[Task objective]
Compute how many lines in the entries below contain "número", and output nothing but the number.

[Data in this exercise]
--- START ---
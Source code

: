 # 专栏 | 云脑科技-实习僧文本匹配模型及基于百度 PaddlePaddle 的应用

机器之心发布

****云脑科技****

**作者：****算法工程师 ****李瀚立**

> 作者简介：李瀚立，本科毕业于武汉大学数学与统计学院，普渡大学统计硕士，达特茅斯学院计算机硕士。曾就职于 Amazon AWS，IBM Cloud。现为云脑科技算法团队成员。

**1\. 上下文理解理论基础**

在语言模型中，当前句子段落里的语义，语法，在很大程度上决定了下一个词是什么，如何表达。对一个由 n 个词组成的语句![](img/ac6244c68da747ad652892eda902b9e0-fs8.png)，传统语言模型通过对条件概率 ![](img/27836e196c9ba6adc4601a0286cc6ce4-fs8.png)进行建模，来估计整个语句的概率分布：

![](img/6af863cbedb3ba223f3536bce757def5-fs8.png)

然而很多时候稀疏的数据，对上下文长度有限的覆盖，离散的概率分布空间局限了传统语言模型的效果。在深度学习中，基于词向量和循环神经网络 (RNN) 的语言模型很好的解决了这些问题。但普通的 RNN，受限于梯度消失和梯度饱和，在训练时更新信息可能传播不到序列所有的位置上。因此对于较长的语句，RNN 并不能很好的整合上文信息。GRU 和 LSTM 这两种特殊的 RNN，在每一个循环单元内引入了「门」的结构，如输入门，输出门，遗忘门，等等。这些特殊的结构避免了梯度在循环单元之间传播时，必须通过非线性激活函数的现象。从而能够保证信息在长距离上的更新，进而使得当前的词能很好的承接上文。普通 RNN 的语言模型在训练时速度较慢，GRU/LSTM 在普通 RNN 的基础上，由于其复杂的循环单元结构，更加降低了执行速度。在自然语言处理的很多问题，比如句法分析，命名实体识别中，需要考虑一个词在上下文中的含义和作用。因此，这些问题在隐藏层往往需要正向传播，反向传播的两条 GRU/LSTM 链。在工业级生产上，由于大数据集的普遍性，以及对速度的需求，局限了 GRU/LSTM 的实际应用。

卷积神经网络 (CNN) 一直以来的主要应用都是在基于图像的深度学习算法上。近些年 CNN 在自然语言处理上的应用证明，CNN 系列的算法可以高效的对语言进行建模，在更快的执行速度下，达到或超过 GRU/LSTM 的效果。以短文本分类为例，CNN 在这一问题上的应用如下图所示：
--- END ---
--- START ---
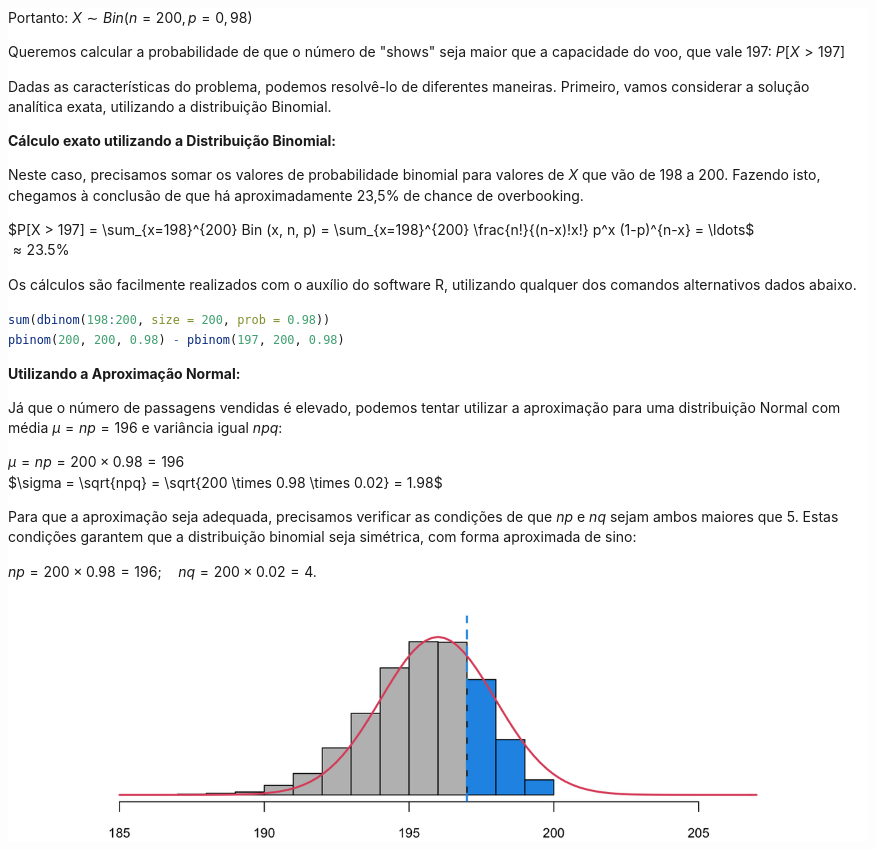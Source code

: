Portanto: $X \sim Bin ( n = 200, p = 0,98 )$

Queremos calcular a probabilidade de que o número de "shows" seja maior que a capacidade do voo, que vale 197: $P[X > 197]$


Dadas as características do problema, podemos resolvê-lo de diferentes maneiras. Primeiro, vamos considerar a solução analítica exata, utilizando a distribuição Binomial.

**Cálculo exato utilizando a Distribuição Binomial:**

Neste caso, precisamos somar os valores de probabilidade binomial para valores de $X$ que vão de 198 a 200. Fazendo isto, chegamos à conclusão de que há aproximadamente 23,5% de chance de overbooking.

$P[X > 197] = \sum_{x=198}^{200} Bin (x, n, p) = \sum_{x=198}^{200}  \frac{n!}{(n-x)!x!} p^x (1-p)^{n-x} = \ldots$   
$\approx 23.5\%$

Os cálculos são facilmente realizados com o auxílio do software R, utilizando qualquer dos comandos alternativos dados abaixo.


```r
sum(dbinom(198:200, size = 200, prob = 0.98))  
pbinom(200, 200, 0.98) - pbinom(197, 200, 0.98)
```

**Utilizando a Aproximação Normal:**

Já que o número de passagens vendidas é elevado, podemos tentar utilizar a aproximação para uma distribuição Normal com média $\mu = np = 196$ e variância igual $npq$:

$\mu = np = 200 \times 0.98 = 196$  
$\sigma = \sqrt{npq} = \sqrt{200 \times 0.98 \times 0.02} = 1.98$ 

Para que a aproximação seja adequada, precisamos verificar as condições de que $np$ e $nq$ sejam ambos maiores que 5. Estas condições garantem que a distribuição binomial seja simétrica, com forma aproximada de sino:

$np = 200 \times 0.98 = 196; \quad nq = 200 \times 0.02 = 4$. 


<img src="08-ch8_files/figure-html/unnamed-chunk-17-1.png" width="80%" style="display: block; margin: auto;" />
--- END ---
--- START ---
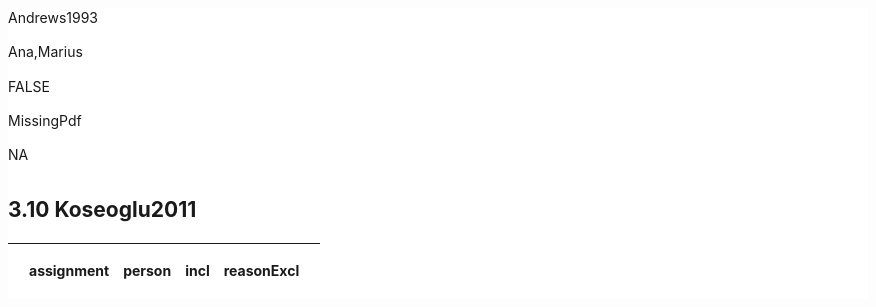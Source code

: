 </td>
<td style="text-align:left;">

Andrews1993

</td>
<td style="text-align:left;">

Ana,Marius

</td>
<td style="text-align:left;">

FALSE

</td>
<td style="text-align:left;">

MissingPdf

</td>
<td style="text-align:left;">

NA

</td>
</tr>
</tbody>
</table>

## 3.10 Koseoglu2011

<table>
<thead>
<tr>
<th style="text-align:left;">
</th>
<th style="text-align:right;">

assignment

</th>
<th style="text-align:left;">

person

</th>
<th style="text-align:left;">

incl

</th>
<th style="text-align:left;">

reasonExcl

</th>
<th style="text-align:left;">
--- END ---
[Answer to this task]
2